Amnesty International is urging the President of the Council to ensure that those appointed to the mission are appropriately qualified to carry out the task, in order to ensure that the investigation is comprehensive, thorough, credible and independent and thus provide a basis for establishing full accountability.

In addition to its call for an international investigation, Amnesty International reiterates that the blockade of Gaza is a form of collective punishment in contravention of international law and called on the Israeli government to lift it without delay.

In an oral intervention to the Human Rights Council before the resolution was adopted, Amnesty International said that the Israeli authorities have the primary responsibility to investigate the conduct of their forces, including their use of lethal force and the circumstances in which it was used, and to hold to account those responsible for human rights violations.

However, the international nature of the incident and Israel’s continuing failure to conduct credible, independent investigations into alleged war crimes and other serious violations of international humanitarian and international human rights law by their forces in Gaza during the Israeli military operation “Cast Lead” (27 December 2008 to 18 January 2009), underscores the need for an immediate international investigation.

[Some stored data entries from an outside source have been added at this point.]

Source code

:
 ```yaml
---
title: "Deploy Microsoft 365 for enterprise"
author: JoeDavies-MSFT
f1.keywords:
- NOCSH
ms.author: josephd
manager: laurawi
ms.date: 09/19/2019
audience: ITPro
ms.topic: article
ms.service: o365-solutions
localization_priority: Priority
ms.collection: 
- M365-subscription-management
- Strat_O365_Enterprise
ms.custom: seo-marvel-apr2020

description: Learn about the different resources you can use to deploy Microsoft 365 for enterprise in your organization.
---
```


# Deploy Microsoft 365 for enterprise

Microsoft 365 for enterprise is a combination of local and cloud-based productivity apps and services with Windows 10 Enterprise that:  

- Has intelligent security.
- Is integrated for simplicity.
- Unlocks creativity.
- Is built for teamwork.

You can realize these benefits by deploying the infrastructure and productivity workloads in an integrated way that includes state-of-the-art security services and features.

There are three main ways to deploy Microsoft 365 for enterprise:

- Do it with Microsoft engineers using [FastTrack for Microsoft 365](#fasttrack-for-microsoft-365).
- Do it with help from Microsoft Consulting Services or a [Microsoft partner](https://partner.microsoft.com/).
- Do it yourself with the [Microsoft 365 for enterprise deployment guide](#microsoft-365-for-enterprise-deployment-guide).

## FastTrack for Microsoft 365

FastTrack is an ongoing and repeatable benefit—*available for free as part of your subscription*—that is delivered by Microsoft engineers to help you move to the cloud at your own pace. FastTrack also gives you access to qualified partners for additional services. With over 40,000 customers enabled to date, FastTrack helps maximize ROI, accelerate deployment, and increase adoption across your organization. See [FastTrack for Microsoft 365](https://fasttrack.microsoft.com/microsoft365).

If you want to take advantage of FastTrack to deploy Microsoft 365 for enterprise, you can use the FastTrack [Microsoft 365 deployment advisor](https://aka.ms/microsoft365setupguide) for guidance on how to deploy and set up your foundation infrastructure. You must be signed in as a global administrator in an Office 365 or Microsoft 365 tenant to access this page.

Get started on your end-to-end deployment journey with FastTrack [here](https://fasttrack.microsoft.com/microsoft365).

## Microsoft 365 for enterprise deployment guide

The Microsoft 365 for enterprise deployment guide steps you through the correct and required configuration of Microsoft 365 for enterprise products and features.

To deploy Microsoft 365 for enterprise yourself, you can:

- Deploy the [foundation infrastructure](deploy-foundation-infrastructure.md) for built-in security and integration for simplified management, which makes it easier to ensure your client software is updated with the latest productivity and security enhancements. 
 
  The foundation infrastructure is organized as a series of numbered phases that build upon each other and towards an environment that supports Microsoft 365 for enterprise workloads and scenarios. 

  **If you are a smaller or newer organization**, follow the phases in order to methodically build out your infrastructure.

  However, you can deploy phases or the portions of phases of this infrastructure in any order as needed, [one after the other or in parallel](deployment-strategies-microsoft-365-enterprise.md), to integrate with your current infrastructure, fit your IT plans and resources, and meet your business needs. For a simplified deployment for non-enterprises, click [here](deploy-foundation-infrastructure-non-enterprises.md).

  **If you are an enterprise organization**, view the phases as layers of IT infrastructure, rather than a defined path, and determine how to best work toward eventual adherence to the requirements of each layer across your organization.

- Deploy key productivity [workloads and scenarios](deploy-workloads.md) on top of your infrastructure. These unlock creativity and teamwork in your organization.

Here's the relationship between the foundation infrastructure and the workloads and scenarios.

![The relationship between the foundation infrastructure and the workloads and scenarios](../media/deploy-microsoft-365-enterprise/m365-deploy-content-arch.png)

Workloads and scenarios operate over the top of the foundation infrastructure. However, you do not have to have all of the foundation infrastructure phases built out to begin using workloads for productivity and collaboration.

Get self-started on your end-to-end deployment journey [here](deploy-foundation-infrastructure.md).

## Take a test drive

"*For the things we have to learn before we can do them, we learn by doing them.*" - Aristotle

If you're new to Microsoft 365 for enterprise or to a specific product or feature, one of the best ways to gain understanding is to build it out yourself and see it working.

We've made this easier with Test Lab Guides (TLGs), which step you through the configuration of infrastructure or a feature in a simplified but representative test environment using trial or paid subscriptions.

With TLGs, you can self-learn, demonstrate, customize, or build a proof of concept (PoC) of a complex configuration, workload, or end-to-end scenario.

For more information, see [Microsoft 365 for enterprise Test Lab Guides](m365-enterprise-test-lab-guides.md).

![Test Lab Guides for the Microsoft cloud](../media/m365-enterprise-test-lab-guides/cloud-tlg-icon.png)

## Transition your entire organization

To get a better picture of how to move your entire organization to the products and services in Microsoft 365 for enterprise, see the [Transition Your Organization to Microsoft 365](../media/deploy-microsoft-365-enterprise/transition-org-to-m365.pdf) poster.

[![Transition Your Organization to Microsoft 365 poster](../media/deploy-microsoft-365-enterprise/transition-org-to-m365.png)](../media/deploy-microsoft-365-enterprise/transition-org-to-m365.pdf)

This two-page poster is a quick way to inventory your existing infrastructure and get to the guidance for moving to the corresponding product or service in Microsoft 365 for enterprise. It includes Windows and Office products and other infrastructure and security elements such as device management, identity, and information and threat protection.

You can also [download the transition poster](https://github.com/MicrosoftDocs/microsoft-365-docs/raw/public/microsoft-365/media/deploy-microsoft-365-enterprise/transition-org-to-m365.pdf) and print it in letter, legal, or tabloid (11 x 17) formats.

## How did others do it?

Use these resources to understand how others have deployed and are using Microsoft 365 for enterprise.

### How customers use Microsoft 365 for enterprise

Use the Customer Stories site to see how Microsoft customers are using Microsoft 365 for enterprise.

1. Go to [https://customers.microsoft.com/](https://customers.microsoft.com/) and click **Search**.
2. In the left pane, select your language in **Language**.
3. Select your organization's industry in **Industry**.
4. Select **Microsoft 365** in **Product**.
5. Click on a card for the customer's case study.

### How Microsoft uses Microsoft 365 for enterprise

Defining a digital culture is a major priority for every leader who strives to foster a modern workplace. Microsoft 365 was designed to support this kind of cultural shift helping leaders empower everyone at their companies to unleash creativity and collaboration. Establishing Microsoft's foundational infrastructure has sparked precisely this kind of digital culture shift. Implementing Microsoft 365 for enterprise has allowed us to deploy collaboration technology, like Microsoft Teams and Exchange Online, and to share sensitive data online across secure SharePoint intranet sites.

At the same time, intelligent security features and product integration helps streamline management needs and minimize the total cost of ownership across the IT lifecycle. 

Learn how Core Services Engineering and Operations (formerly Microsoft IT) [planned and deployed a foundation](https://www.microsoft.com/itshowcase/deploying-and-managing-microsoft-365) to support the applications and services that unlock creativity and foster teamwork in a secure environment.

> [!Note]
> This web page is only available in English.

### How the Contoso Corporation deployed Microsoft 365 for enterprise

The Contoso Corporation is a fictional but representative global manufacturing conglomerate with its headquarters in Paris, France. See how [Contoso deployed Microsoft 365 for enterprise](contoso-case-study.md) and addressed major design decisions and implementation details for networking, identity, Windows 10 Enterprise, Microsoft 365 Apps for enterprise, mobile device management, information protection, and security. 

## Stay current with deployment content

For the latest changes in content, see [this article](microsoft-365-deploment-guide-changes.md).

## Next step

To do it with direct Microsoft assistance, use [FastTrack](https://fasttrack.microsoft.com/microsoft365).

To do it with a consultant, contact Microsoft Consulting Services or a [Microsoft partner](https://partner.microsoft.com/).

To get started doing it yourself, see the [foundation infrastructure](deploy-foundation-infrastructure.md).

Consequently, the Israeli authorities should invite the relevant UN experts, the Special Rapporteurs on the situation of human rights on Palestinian territories occupied since 1967 and on extrajudicial, summary or arbitrary executions to visit Israel to investigate the events of 31 May. Israel should then ensure full cooperation to them, including by enabling their unfettered access to all relevant information, documentation and officials and military personnel as well as those aboard the ships who were witnesses to what occurred or may have relevant information, and take full account of their findings and recommendations.


Background

Resolution A/HRC/14/L.1 regarding ‘The Grave Attacks by Israeli Forces against the Humanitarian Boat Convoy’ was passed on 2 June 2010 by the Human Rights Council in its fourteenth session.

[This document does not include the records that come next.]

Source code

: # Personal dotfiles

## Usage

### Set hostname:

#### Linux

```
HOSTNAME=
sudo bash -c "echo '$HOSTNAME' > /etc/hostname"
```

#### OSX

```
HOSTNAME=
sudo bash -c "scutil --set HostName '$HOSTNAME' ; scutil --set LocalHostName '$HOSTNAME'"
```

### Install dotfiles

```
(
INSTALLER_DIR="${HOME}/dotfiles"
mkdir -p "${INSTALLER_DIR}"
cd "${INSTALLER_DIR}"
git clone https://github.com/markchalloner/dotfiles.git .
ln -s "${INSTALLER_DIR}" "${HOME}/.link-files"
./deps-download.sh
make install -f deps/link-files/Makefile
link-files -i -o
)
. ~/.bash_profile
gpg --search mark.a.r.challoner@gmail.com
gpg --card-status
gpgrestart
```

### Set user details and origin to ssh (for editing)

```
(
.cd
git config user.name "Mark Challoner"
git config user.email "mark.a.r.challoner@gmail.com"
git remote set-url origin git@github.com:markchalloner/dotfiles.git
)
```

In addition to its decisions regarding an independent international fact-finding mission to investigate violations of international law, the Human Rights Council also called on Israel to fully cooperate with the International Committee of the Red Cross (ICRC) to seek and provide information on the whereabouts, status and condition of the detained and injured persons from the Convoy. The resolution also called on Israel, as the occupying power, to immediately lift the “siege on occupied Gaza and other occupied Territories… [and] ensure the unimpeded provision of humanitarian assistance, including of food, fuel and medical treatment to the occupied Gaza Strip”.

A total of 32 member states of the Human Rights Council voted in favour of the resolution and three voted against it (USA, Netherlands and Italy). Nine states abstained (France, UK, Ukraine, Slovakia, Belgium, Burkina Faso, Republic of Korea, Japan and Hungary) and three states were absent from the vote (Cameroon, Madagascar and Zambia).